While I can't say I understand what DITA is, let alone share your
passion for it, I think it would be good to have this.

> I have updated this to: The first thing you need to do is to convert
> your project's files into a working tree by initializing a Bazaar branch
> within your project's directory.
> Is that right?

I think that works.

There's always a danger of trying to explain too many concepts at
an early stage like this.

> I've updated the text as follows:
> Note: This will include all files in the directory, and sub-directories.
> If you want to include only a few files, you may add them individually,
> or as a batch, with:
>   * bzr add [FILE...]
> If you would like to omit sub-directories you may choose to add only
> files in the current directory with the --no-recurse parameter as follows:
>   * bzr add --no-recurse
> You may also choose to "ignore" some types of files, or directories.
> Additional information is available from the command line help with:
>   * bzr --help ignore

That's good.

    * bzr help ignore

is slightly more elegant in my opinion.

> I've omitted "remove" as it actually deletes the files and my guess is
> that people don't want to delete files from their computers as they try
> to set up version control.

There is a --keep option, and it won't remove the file anyway if there
would be data loss (which would be the case if the file hadn't been
committed yet).

The aim was to give users a pointer in case they accidentally added 
an .iso and committed, as even if they removed it in the next commit
it would still have to be carried around in the branch.
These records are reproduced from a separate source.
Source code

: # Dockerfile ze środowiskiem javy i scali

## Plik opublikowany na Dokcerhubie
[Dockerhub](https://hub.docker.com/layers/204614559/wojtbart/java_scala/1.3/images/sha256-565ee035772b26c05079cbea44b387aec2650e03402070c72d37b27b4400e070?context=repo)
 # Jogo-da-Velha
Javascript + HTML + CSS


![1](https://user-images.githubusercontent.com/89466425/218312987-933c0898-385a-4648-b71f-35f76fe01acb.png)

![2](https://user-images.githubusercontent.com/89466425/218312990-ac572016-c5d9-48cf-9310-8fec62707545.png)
If you think
it's not worth it then that is fine.

> This is where only mostly understanding some of the basics gets in the
> way. I've updated that sentence to read:
> "This plugin is installed only on the laptop machine and is only
> necessary if you want to force a remote machine to update its files on
> commit from your local machine."
> Is that true though?

s/commit/push/, but yes.

> I've updated this text to:
> change directories to your local Bazaar plugin directory
> (~/.bazaar/plugins). This directory may not exist, if it does not exist
> you will need to create it now.

That's why I think we should create it by default, easier for
documentation and IRC support. Not your problem though, unless
you want to submit a patches as well.

>  I don't think alternatives need to be
> explained or described in the "in five minutes" version...let me know if
> you think people should be directed back to the main documentation for
> alternative plugin directories?

I think it's something that can be largely ignored.

> >> You are now ready to work from either branch on either computer. To
> >> push the changes to the server repeat the push command and then the
> >> bzr update via ssh. They look like this:
> >>
> >>       * bzr push
> >>         sftp://username@servername.com/~/path/on/server/to/put/files
> >>
> >>       * ssh username at servername.com bzr update /path/on/server
> >
> > The point of the push-and-update plugin is that it automates this.
> > Presumably "bzr push-and-update" would do both the steps.
> >
> > Also, "bzr push" remembers the default URL to use (and so does
> > push-and-update I assume), so this should just become
> >
> >   bzr push-and-update
> 
> /me face palms. NOW I get it. :) Document updated as follows:
> 
> You are now ready to work from either branch on either computer. To push
> the updates and immediately publish the changed files use the
> push-and-update plugin as follows:
>  * bzr push-and-update
> sftp://username@servername.com/~/path/on/server/to/put/files
> For subsequent pushes you can omit the remote path. Bazaar will remember
> where to put the files. This command effectively automates a "push" to
> the server and a checkout.

"update" I think?

>  Without the plugin this would be a multi-step
> process of (1) bzr push and (2) connecting to the server via SSH to
> perform at bzr update.
> 

That was the original way of using the plugin.

> Unless of course John's subsequent email shows that I've completely
> misunderstood things again. Guidance is required. :)

John made the plugin smarter so that "bzr push" will do the update
if you have the plugin installed and the target has a working tree.
I don't know if you think it's better to show the more explicit
command above, or explain the "magic".